TRY IT
Would you count the lines in the material below that include the string "begin"? Only the number is needed.

DATA FOR THE TASK
━━━━━━━━━━━━━━━━━━━━━━━━━━━━━━

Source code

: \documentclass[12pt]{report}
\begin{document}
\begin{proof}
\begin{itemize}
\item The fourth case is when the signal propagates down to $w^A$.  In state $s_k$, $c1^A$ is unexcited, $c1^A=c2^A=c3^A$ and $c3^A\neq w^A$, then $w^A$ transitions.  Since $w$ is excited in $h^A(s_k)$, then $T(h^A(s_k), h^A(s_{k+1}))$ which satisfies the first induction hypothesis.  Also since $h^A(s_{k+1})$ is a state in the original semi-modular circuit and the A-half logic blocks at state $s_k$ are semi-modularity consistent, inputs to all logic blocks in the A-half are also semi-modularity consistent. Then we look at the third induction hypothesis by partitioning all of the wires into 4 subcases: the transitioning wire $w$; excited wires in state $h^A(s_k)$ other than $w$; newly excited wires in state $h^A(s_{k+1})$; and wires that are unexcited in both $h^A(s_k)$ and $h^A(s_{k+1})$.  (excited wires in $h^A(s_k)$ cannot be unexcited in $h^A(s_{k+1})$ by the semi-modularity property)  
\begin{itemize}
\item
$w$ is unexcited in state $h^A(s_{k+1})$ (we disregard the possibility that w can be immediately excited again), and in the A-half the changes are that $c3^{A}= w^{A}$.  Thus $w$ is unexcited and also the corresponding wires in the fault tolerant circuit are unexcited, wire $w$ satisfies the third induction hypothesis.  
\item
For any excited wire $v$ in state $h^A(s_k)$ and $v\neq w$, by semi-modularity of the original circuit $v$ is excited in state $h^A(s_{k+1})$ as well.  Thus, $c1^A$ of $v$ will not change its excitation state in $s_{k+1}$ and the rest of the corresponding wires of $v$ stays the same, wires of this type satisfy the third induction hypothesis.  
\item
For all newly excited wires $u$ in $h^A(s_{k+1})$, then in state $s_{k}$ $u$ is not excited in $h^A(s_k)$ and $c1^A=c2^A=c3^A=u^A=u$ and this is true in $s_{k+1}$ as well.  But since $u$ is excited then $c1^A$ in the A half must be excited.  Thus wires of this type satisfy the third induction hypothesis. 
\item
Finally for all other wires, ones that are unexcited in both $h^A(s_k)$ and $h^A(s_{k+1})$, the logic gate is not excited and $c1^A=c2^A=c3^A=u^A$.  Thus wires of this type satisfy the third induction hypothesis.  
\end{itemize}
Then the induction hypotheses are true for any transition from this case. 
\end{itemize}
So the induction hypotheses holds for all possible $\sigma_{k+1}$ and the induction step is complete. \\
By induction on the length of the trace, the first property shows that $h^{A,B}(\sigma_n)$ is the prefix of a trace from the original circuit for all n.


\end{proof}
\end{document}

━━━━━━━━━━━━━━━━━━━━━━━━━━━━━━

PROBLEM SOLUTION
4